The Washington Park Association of Hudson County was one of several groups that organized a virtual forum of this election cycle, this time featuring the two Jersey City Board of Education slates going head-to-head in the November 3rd contest.
By Daniel Ulloa/Hudson County View
Three seats are being contested, with all six candidates seeking three-year terms, with the incumbents Board President Lorenzo Richardson, Vice President Gina Verdibello, and Trustee Lekendrick Shaw running for re-election on the “Education Matters” ticket.
For the second year in a row, they square off with the “Change for Children” slate, which consists of Asheenia Johnson, Sonia Cintron, and Karen Poliski. However, this time around, there are no independent candidates in the race.
“I am running because I believe there’s a lack of leadership,” Johnson said. She said the schools have been operating chaotically, and COVID was handled poorly.
“I understand what the teachers are going through,” said her running mate Cintron, who has a background as a substitute teacher and in financial services.
“I am the community. I am you … We have not only rolled up our sleeves; we’ve been touring facilities and meeting with parents,” noted Shaw, who is a lifelong Jersey City resident who attended the public schools.he added.
Richardson explained that while they have been dealing with serious issues, they have been addressing them head on.
“We are very close to getting this district back to local control and making sure we have the adequate funding in light of the state cuts. We have overcome major budget cuts that did not have any major layoffs at all,” he pointed out.
“We’ve been in touch with community twice a month to get input,” Verdibello added.

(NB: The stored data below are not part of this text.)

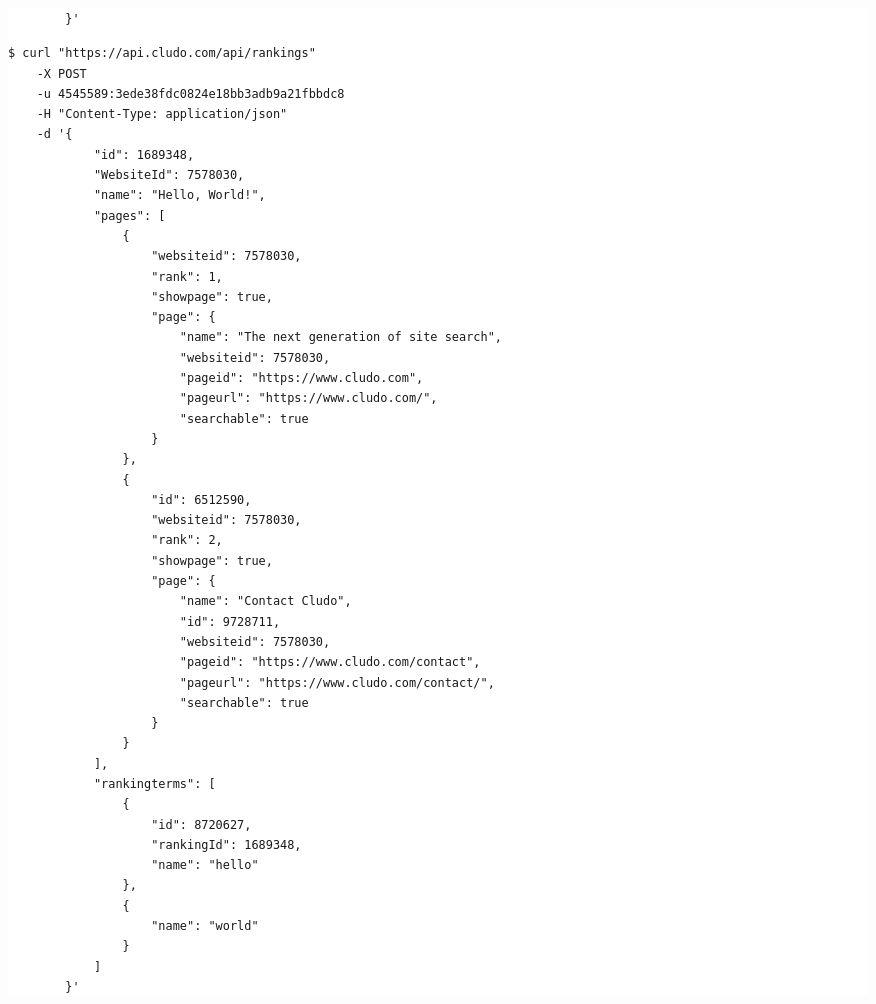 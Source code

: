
 ```shell
        }'
```

```shell
$ curl "https://api.cludo.com/api/rankings"
    -X POST
    -u 4545589:3ede38fdc0824e18bb3adb9a21fbbdc8
    -H "Content-Type: application/json"
    -d '{
            "id": 1689348,
            "WebsiteId": 7578030,
            "name": "Hello, World!",
            "pages": [
                {
                    "websiteid": 7578030,
                    "rank": 1,
                    "showpage": true,
                    "page": {
                        "name": "The next generation of site search", 
                        "websiteid": 7578030,
                        "pageid": "https://www.cludo.com",
                        "pageurl": "https://www.cludo.com/",
                        "searchable": true
                    }
                },
                {
                    "id": 6512590,
                    "websiteid": 7578030,
                    "rank": 2,
                    "showpage": true,
                    "page": {
                        "name": "Contact Cludo",
                        "id": 9728711,
                        "websiteid": 7578030,
                        "pageid": "https://www.cludo.com/contact",
                        "pageurl": "https://www.cludo.com/contact/",
                        "searchable": true
                    }
                }
            ],
            "rankingterms": [
                {
                    "id": 8720627,
                    "rankingId": 1689348,
                    "name": "hello"
                },
                {
                    "name": "world"
                }
            ]
        }'
```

Verdibello added they have done everything possible to ensure that the school district has been following the safety guidelines laid out by the U.S. Centers for Disease Control (CDC) and local health department.
“We’ve done everything we can to support the community,” Shaw explained.
Johnson said before bringing students and teachers back to school, they need to make sure the HVAC air system is working properly.
“We’re on the ground and letting them there needs to be an increase in facilities,” Shaw said in response.
On the point of reopening, Poliski said it was upsetting the board was initially planning to reopen schools as if there were no pandemic. She said push back from parents was the only thing that caused them to change their stance.
She added that the school district needs to train parents on using remote learning platforms in their native languages.
“Every other school, they’ve all had laptops for years … We need to look to the future.”
Cintron stated parents have complained no one was in a school building a week before school to help cope with issues related to Chromebooks. It was not the first time that issue has been raised in a public forum.
Poliski said there should be more transparency. Administrative costs should be examined to trim the budget since she does not want to reduce the number of teachers nor their salaries.
“Right now, it’s sad that teachers are spending their salaries on supplies,” she said.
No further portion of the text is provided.